→ WHAT IS NEEDED
After locating the line that contains "### [19. Number" in the data below, set down exactly that line and each one after it through the line that contains "The purpose of", and nothing more.

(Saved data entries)

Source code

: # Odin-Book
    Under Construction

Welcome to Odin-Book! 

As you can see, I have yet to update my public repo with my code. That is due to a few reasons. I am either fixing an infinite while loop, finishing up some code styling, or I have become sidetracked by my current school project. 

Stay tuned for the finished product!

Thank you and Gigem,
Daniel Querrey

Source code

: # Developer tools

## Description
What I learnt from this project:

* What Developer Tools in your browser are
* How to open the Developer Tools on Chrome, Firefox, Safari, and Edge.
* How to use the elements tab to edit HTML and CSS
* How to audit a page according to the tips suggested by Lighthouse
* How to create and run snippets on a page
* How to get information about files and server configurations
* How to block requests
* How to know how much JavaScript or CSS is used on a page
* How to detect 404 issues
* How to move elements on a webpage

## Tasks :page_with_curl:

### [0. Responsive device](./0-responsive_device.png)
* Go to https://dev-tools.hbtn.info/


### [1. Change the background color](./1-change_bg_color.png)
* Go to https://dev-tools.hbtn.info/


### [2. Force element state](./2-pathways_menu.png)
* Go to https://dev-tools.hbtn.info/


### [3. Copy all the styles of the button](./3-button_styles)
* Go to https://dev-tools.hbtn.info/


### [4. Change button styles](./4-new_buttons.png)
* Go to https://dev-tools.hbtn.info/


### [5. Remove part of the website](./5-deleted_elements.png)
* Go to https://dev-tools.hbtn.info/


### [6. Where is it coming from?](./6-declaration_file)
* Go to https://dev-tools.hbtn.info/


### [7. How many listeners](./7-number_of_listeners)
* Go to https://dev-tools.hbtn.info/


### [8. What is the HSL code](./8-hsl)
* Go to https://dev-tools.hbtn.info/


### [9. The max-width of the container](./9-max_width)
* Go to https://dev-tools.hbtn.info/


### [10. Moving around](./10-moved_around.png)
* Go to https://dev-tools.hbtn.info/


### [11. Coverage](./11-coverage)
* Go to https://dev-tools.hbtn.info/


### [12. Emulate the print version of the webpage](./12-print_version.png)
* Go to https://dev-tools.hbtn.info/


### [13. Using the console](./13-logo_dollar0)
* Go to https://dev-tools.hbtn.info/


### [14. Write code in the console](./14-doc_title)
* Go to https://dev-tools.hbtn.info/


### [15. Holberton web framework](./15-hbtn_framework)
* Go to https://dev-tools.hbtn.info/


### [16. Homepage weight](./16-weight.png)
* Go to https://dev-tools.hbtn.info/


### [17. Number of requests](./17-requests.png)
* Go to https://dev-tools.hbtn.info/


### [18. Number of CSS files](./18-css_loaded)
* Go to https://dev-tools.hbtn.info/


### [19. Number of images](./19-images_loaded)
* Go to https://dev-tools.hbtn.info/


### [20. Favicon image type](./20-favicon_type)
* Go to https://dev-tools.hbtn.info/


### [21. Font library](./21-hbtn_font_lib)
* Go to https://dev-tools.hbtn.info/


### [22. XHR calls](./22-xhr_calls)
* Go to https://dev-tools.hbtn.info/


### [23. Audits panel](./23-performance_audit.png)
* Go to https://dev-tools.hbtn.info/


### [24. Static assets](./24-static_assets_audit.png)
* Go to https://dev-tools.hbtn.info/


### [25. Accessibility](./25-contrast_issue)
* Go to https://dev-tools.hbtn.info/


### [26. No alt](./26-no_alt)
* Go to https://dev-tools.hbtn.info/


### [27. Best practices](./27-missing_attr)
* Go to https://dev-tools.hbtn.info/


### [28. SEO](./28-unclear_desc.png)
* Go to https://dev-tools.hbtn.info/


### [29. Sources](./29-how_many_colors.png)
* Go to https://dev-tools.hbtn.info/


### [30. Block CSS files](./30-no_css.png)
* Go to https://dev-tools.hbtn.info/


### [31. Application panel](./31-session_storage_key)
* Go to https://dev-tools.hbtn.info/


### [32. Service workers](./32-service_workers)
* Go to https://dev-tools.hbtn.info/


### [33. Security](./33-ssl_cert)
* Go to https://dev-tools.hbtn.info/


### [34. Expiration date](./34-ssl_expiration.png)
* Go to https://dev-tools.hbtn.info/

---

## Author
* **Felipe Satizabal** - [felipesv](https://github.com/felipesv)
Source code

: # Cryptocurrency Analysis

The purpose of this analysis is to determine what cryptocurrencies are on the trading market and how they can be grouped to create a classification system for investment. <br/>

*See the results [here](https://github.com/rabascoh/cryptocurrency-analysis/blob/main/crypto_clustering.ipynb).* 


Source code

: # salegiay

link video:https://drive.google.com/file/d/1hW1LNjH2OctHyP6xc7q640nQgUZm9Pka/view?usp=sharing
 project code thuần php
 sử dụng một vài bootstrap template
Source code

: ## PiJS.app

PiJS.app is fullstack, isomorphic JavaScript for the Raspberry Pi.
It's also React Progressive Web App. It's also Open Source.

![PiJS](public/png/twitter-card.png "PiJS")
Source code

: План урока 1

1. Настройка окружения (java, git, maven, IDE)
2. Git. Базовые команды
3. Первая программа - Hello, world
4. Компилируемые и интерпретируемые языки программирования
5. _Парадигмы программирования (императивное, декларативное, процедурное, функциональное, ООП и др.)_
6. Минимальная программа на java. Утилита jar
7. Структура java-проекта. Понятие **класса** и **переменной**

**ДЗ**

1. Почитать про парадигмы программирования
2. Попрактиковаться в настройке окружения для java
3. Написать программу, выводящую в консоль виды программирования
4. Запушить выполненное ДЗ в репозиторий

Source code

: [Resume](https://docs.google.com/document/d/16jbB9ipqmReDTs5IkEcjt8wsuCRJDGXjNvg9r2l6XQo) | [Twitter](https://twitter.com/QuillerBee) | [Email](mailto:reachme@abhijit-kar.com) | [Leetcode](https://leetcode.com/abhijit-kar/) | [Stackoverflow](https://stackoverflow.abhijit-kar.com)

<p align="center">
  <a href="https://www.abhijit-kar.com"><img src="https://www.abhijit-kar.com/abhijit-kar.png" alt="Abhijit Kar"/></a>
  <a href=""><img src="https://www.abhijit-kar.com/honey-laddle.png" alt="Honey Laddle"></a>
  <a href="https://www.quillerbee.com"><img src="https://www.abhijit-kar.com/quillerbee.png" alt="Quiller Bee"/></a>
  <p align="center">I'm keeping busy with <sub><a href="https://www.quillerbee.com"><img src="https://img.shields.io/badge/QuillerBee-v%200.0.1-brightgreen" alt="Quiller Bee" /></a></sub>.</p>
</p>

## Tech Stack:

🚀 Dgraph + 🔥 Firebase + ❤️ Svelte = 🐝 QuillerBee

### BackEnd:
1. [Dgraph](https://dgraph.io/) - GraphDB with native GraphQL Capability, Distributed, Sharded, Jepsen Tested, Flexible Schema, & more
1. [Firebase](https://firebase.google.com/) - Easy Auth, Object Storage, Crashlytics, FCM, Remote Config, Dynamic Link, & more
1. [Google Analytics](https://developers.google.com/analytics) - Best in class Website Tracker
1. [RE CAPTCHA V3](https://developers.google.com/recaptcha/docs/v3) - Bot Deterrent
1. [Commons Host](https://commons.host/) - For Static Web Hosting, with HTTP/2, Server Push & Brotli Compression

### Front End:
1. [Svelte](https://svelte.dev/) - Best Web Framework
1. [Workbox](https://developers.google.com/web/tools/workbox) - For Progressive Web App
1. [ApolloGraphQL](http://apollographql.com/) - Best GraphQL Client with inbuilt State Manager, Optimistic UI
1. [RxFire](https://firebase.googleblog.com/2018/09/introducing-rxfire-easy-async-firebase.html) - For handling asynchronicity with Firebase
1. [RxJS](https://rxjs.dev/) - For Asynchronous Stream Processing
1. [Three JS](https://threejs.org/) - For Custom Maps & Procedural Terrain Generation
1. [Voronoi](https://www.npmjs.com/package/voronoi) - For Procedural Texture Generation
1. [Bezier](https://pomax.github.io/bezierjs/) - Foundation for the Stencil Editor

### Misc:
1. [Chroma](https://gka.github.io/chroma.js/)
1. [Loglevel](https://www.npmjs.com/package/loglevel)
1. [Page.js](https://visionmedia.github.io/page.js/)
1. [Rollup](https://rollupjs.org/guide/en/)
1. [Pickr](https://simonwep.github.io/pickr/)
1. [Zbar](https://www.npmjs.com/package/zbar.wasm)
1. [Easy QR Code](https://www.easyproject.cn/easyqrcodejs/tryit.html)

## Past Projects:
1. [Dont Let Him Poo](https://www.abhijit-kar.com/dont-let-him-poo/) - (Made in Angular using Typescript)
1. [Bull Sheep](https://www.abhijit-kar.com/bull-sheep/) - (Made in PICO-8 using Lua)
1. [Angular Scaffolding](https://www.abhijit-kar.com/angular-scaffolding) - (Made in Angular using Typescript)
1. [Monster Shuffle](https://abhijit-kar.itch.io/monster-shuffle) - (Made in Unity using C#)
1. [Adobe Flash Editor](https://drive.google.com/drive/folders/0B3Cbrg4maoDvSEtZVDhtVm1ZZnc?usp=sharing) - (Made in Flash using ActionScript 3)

→ OUTPUT OF THE EXERCISE
### [19. Number of images](./19-images_loaded)
* Go to https://dev-tools.hbtn.info/


### [20. Favicon image type](./20-favicon_type)
* Go to https://dev-tools.hbtn.info/


### [21. Font library](./21-hbtn_font_lib)
* Go to https://dev-tools.hbtn.info/


### [22. XHR calls](./22-xhr_calls)
* Go to https://dev-tools.hbtn.info/


### [23. Audits panel](./23-performance_audit.png)
* Go to https://dev-tools.hbtn.info/


### [24. Static assets](./24-static_assets_audit.png)
* Go to https://dev-tools.hbtn.info/


### [25. Accessibility](./25-contrast_issue)
* Go to https://dev-tools.hbtn.info/


### [26. No alt](./26-no_alt)
* Go to https://dev-tools.hbtn.info/


### [27. Best practices](./27-missing_attr)
* Go to https://dev-tools.hbtn.info/


### [28. SEO](./28-unclear_desc.png)
* Go to https://dev-tools.hbtn.info/


### [29. Sources](./29-how_many_colors.png)
* Go to https://dev-tools.hbtn.info/


### [30. Block CSS files](./30-no_css.png)
* Go to https://dev-tools.hbtn.info/


### [31. Application panel](./31-session_storage_key)
* Go to https://dev-tools.hbtn.info/


### [32. Service workers](./32-service_workers)
* Go to https://dev-tools.hbtn.info/


### [33. Security](./33-ssl_cert)
* Go to https://dev-tools.hbtn.info/


### [34. Expiration date](./34-ssl_expiration.png)
* Go to https://dev-tools.hbtn.info/

---

## Author
* **Felipe Satizabal** - [felipesv](https://github.com/felipesv)
Source code

: # Cryptocurrency Analysis

The purpose of this analysis is to determine what cryptocurrencies are on the trading market and how they can be grouped to create a classification system for investment. <br/>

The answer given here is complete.